Destroyer USS Pinckney (DDG-91) pulled into the San Diego harbor on Monday after an extended deployment that lasted nearly nine months, the Navy announced.
The Arleigh Burke-class guided-missile destroyer first deployed with the Theodore Roosevelt Carrier Strike Group in mid-January.
“A lengthy deployment is always challenging, even more so in the midst of a global pandemic that kept us all on the ship for the past six months,” Cmdr. Ryan Conole, the executive officer of the destroyer, said in a statement.
“Our team was able to stay focused and on the mission, and we could not have done that without the support of our families and friends back home who were also dealing with an incredibly challenging environment on the homefront,” he added.

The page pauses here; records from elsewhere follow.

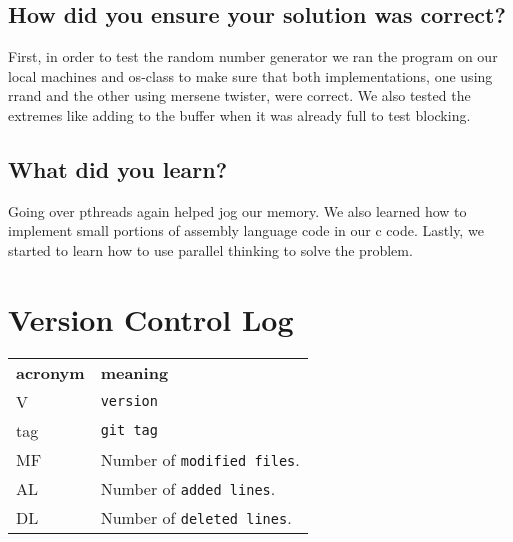 \documentclass[letterpaper,10pt,titlepage, onecolumn, compsoc]{IEEEtran}
\begin{document}
\subsection{How did you ensure your solution was correct?}
First, in order to test the random number generator we ran the program on our local machines and os-class to make sure that both implementations, one using rrand and the other using mersene twister, were correct. We also tested the extremes like adding to the buffer when  it was already full to test blocking. 

\subsection{What did you learn?}
Going over pthreads again helped jog our memory. We also learned how to implement small portions of assembly language code in our c code. Lastly, we started to learn how to use parallel thinking to solve the problem. 


\section{Version Control Log}
\begin{tabular}{lp{12cm}}
  \label{tabular:legend:git-log}
  \textbf{acronym} & \textbf{meaning} \\
  V & \texttt{version} \\
  tag & \texttt{git tag} \\
  MF & Number of \texttt{modified files}. \\
  AL & Number of \texttt{added lines}. \\
  DL & Number of \texttt{deleted lines}. \\
\end{tabular}

\bigskip
\end{document}
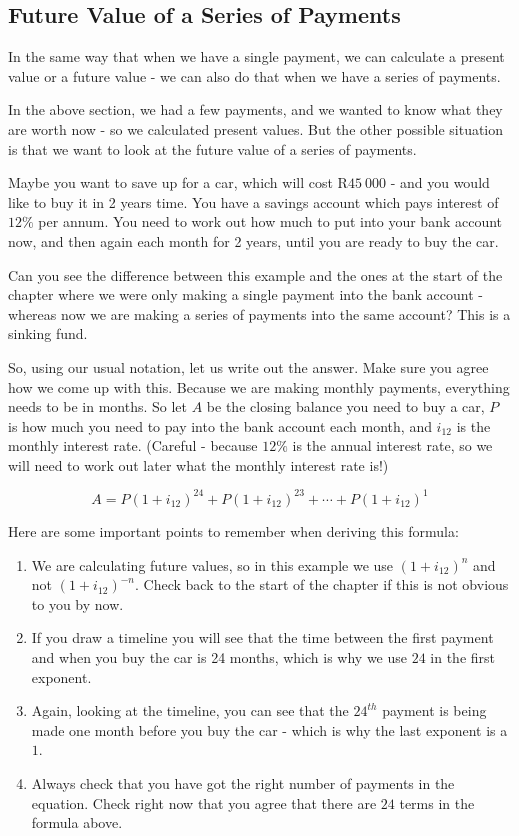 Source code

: \subsection{Future Value of a Series of Payments}
In the same way that when we have a single payment, we can calculate a present value or a future value - we can also do that when we have a series of payments.

In the above section, we had a few payments, and we wanted to know what they are worth now - so we calculated present values. But the other possible situation is that we want to look at the future value of a series of payments.

Maybe you want to save up for a car, which will cost R$45~000$ - and you would like to buy it in 2 years time. You have a savings account which pays interest of $12\%$ per annum. You need to work out how much to put into your bank account now, and then again each month for 2 years, until you are ready to buy the car.

Can you see the difference between this example and the ones at the start of the chapter where we were only making a single payment into the bank account - whereas now we are making a series of payments into the same account? This is a sinking fund.

So, using our usual notation, let us write out the answer. Make sure you agree how we come up with this. Because we are making monthly payments, everything needs to be in months. So let $A$ be the closing balance you need to buy a car, $P$ is how much you need to pay into the bank account each month, and $i_{12}$ is the monthly interest rate. (Careful - because $12\%$ is the annual interest rate, so we will need to work out later what the monthly interest rate is!)

\begin{equation*}
A = P(1+i_{12})^{24} + P(1+i_{12})^{23} + \cdots + P(1+i_{12})^1
\end{equation*}

Here are some important points to remember when deriving this formula:
\begin{enumerate}
\item{We are calculating future values, so in this example we use $(1+i_{12})^n$ and not $(1+i_{12})^{-n}$. Check back to the start of the chapter if this is not obvious to you by now.}
\item{If you draw a timeline you will see that the time between the first payment and when you buy the car is 24 months, which is why we use $24$ in the first exponent.}
\item{Again, looking at the timeline, you can see that the $24^{th}$ payment is being made one month before you buy the car - which is why the last exponent is a $1$.}
\item{Always check that you have got the right number of payments in the equation. Check right now that you agree that there are $24$ terms in the formula above.}
\end{enumerate}

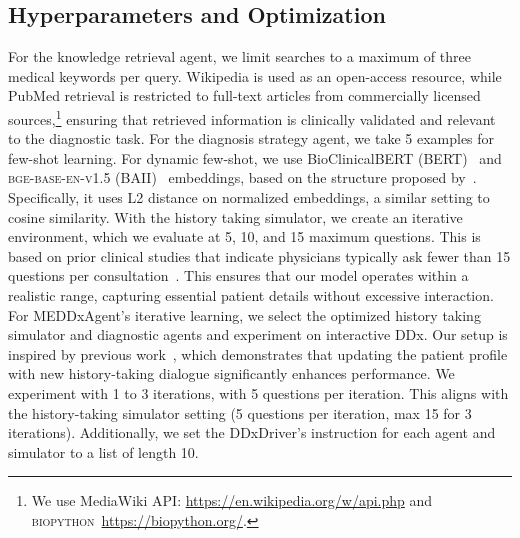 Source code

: \subsection{Hyperparameters and Optimization}
\label{subsec:hyperaparemeters_optimization}


For the knowledge retrieval agent, we limit searches to a maximum of three medical keywords per query. Wikipedia is used as an open-access resource, while PubMed retrieval is restricted to full-text articles from commercially licensed sources,\footnote{We use MediaWiki API: \url{https://en.wikipedia.org/w/api.php} and \textsc{biopython}~\url{https://biopython.org/}.} ensuring that retrieved information is clinically validated and relevant to the diagnostic task. For the diagnosis strategy agent, we take 5 examples for few-shot learning. For dynamic few-shot, we use BioClinicalBERT (BERT)~\citep{alsentzer-etal-2019-publicly} and \textsc{bge-base-en-v1.5} (BAII)~\citep{xiao-etal-2024-bge} embeddings, based on the structure proposed by~\citet{wu2024streambench}. Specifically, it uses L2 distance on normalized embeddings, a similar setting to cosine similarity. With the history taking simulator, we create an iterative environment, which we evaluate at 5, 10, and 15 maximum questions. This is based on prior clinical studies that indicate physicians typically ask fewer than 15 questions per consultation~\citep{ely1999analysis}. This ensures that our model operates within a realistic range, capturing essential patient details without excessive interaction. 
For MEDDxAgent's iterative learning, we select the optimized history taking simulator and diagnostic agents and experiment on interactive DDx. Our setup is inspired by previous work~\citep{johri2025craftmd}, which demonstrates that updating the patient profile with new history-taking dialogue significantly enhances performance. We experiment with 1 to 3 iterations, with 5 questions per iteration. This aligns with the history-taking simulator setting (5 questions per iteration, max 15 for 3 iterations). Additionally, we set the DDxDriver's instruction for each agent and simulator to a list of length 10.
\vspace{-0.5em}

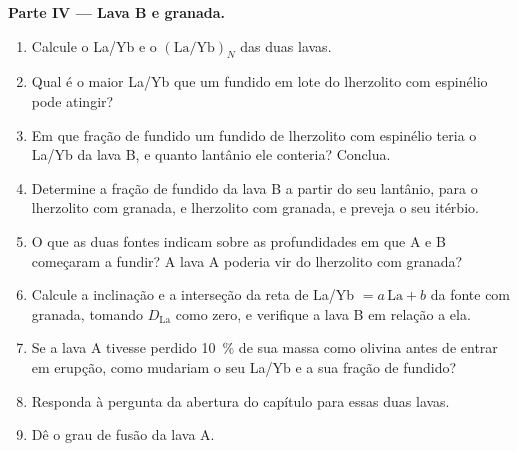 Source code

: \begin{problem}
\medskip\noindent\textbf{Parte IV --- Lava B e granada.}
\begin{enumerate}[resume]
\item Calcule o La/Yb e o $(\mathrm{La}/\mathrm{Yb})_N$ das duas lavas.
\item Qual é o maior La/Yb que um fundido em lote do lherzolito com espinélio pode
atingir?
\item Em que fração de fundido um fundido de lherzolito com espinélio teria o La/Yb da
lava B, e quanto lantânio ele conteria? Conclua.
\item Determine a fração de fundido da lava B a partir do seu lantânio, para o lherzolito com granada, e
lherzolito com granada, e preveja o seu itérbio.
\item O que as duas fontes indicam sobre as profundidades em que A e B começaram a
fundir? A lava A poderia vir do lherzolito com granada?
\item Calcule a inclinação e a interseção da reta de  La/Yb $= a\,
\mathrm{La} + b$ da fonte com granada, tomando $D_{\mathrm{La}}$ como zero,
e verifique a lava B em relação a ela.
\item Se a lava A tivesse perdido \qty{10}{\percent} de sua massa como olivina antes
de entrar em erupção, como mudariam o seu La/Yb e a sua fração de fundido?
\item Responda à pergunta da abertura do capítulo para essas duas lavas.
\item Dê o grau de fusão da lava A.
\end{enumerate}
\end{problem}
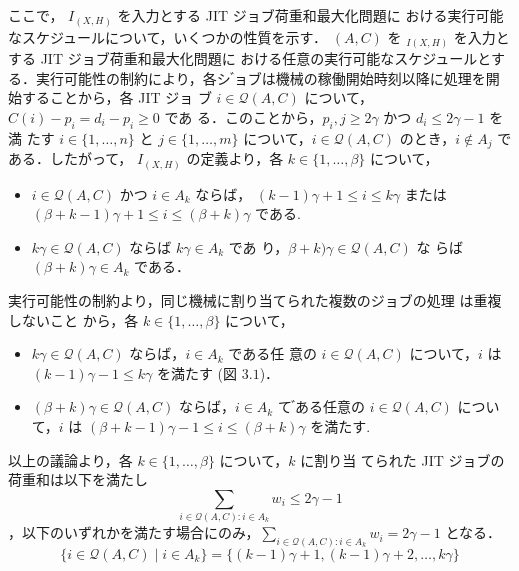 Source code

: \documentclass[12pt]{optlab-bachelor}
\begin{document}
ここで， $I_{(X,H)}$ を入力とする JIT ジョブ荷重和最大化問題に
おける実行可能なスケジュールについて，いくつかの性質を示す．
$(A, C)$ を $_{I(X,H)}$ を入力とする JIT ジョブ荷重和最大化問題に
おける任意の実行可能なスケジュールとする．実行可能性の制約により，各シ
゙ョブは機械の稼働開始時刻以降に処理を開始することから，各 JIT ジョ
ブ $i \in \mathcal{Q}(A,C)$ について，$C(i) − p_i = d_i − p_i \ge 0$ であ
る．このことから，$p_i,j \ge 2\gamma$ かつ $d_i \le 2\gamma − 1$ を満
たす $i \in \{1,\ldots,n\}$ と $j \in \{1,\ldots,m\}$ について，$i \in
\mathcal{Q}(A,C)$ のとき，$i \notin A_j$ である．したがって，
$I_{(X,H)}$ の定義より，各 $k \in \{1,\ldots,\beta\}$ について，
\begin{itemize}
  \item $i \in \mathcal{Q}(A,C)$ かつ $i \in A_k$ ならば，
  $(k − 1)\gamma + 1 \le i \le k\gamma$ または $(\beta + k − 1)\gamma +
  1 \le i \le (\beta + k)\gamma$ である.
  \item $k\gamma \in \mathcal{Q}(A,C)$ ならば $k\gamma \in A_k$ であ
  り，$\beta + k)\gamma \in \mathcal{Q}(A,C)$ な
  らば $(\beta + k)\gamma \in A_k$ である．
\end{itemize}
実行可能性の制約より，同じ機械に割り当てられた複数のジョブの処理
は重複しないこと から，各 $k \in \{1,\ldots,\beta\}$ について，
\begin{itemize}
  \item $k\gamma \in \mathcal{Q}(A,C)$ ならば，$i \in A_k$ である任
  意の $i \in \mathcal{Q}(A,C)$ について，$i$ は \\$(k − 1)\gamma− 1
  \le k\gamma$ を満たす (図 $3.1$)．
  \item $(\beta + k)\gamma \in \mathcal{Q}(A,C)$ ならば，$i \in A_k$ て
  ゙ある任意の $i \in \mathcal{Q}(A,C)$ について，$i$ は
  $(\beta + k − 1)\gamma − 1 \le i \le (\beta + k)\gamma$ を満たす.
\end{itemize}
以上の議論より，各 $k \in \{1,\ldots, \beta \}$ について，$k$ に割り当
てられた JIT ジョブの荷重和は以下を満たし
\begin{equation}
  \sum_{i \in \mathcal{Q}(A,C):i \in A_k}w_i \le
  2\gamma - 1 \tag{A.1}
\end{equation}
，以下のいずれかを満たす場合にのみ，$\displaystyle \sum_{i \in \mathcal{Q}(A,C):i \in A_k}w_i = 2\gamma - 1$ となる．
\begin{equation}
  \{i \in \mathcal{Q}(A,C) \mid i \in A_k\} = \{(k - 1)\gamma + 1, (k
  - 1)\gamma + 2,\ldots,k\gamma\} \tag{A.2}
\end{equation}
\end{document}
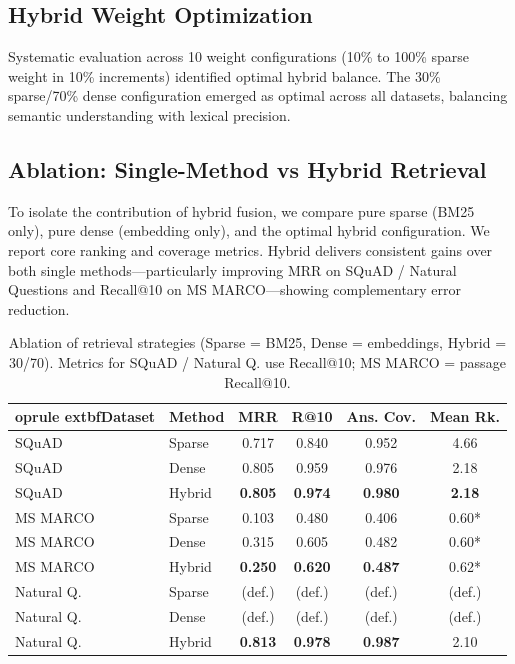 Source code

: \documentclass[conference]{IEEEtran}
\begin{document}
\subsection{Hybrid Weight Optimization}

Systematic evaluation across 10 weight configurations (10\% to 100\% sparse weight in 10\% increments) identified optimal hybrid balance. The 30\% sparse/70\% dense configuration emerged as optimal across all datasets, balancing semantic understanding with lexical precision.

\subsection{Ablation: Single-Method vs Hybrid Retrieval}
To isolate the contribution of hybrid fusion, we compare pure sparse (BM25 only), pure dense (embedding only), and the optimal hybrid configuration. We report core ranking and coverage metrics. Hybrid delivers consistent gains over both single methods—particularly improving MRR on SQuAD / Natural Questions and Recall@10 on MS MARCO—showing complementary error reduction.

\begin{table}[t]
\centering
\caption{Ablation of retrieval strategies (Sparse = BM25, Dense = embeddings, Hybrid = 30/70). Metrics for SQuAD / Natural Q. use Recall@10; MS MARCO = passage Recall@10.}
\label{tab:ablation}
\begingroup
\setlength{\tabcolsep}{3.5pt} %
\small
\begin{tabular}{@{}l l c c c c@{}}
	oprule
	extbf{Dataset} & \textbf{Method} & \textbf{MRR} & \textbf{R@10} & \textbf{Ans. Cov.} & \textbf{Mean Rk.} \\
\midrule
SQuAD & Sparse & 0.717 & 0.840 & 0.952 & 4.66 \\
SQuAD & Dense & 0.805 & 0.959 & 0.976 & 2.18 \\
SQuAD & Hybrid & \textbf{0.805} & \textbf{0.974} & \textbf{0.980} & \textbf{2.18} \\
\addlinespace
MS MARCO & Sparse & 0.103 & 0.480 & 0.406 & 0.60* \\
MS MARCO & Dense & 0.315 & 0.605 & 0.482 & 0.60* \\
MS MARCO & Hybrid & \textbf{0.250} & \textbf{0.620} & \textbf{0.487} & 0.62* \\
\addlinespace
Natural Q. & Sparse & (def.) & (def.) & (def.) & (def.) \\
Natural Q. & Dense & (def.) & (def.) & (def.) & (def.) \\
Natural Q. & Hybrid & \textbf{0.813} & \textbf{0.978} & \textbf{0.987} & 2.10 \\
\bottomrule
\end{tabular}
\par\vspace{2pt}{\footnotesize *Mean rank near-identical for MS MARCO baselines. NQ single-method baselines deferred (def.).}
\endgroup
\end{table}
\end{document}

While Pinckney originally deployed as part of Destroyer Squadron 23 with the Roosevelt CSG, the destroyer peeled off in April, after USS Theodore Roosevelt (CVN-71) was forced to remain pier-side in Guam because of a COVID-19 outbreak onboard. Pinckney went on to perform anti-drug missions in the U.S. Southern Command area of responsibility.
“During their deployment, Pinckney, with their embarked U.S. Coast Guard Law Enforcement Detachment (LEDET), recovered an estimated 9800 kilograms of suspected cocaine and an estimated 2800 pounds of marijuana worth over an estimated wholesale value of $720 million,” the Navy said in a news release. “In addition, Pinckney also conducted freedom of navigation operations and participated in a passing exercise (PASSEX) with the Guatemalan navy.”
Pinckney and other Navy destroyers have operated in SOUTHCOM performing counter-narcotics missions this year as the Trump administration has boosted its warship presence in the region, USNI News previously reported.
During its deployment, Pinckney also performed a freedom of navigation operation in mid-July to protest Venezuela’s maritime claims.
Pinckney joins destroyers USS Stout (DDG-55) and USS Kidd (DDG-100) in wrapping up long-haul deployments. Stout had been at sea for 208 straight days as of Sept. 26, according to the Navy.
Kidd, which pulled into Naval Station Everett, Wash., on Sept. 21, also deployed with the Roosevelt CSG in January and was later dispatched to perform anti-drug operations in SOUTHCOM. But sailors onboard Kidd contracted COVID-19, forcing the destroyer to pull into Naval Station San Diego, Calif., at the end of April. Kidd went back to SOUTHCOM in mid-June to continue counter-narcotics missions after ridding the warship and its crew of the virus.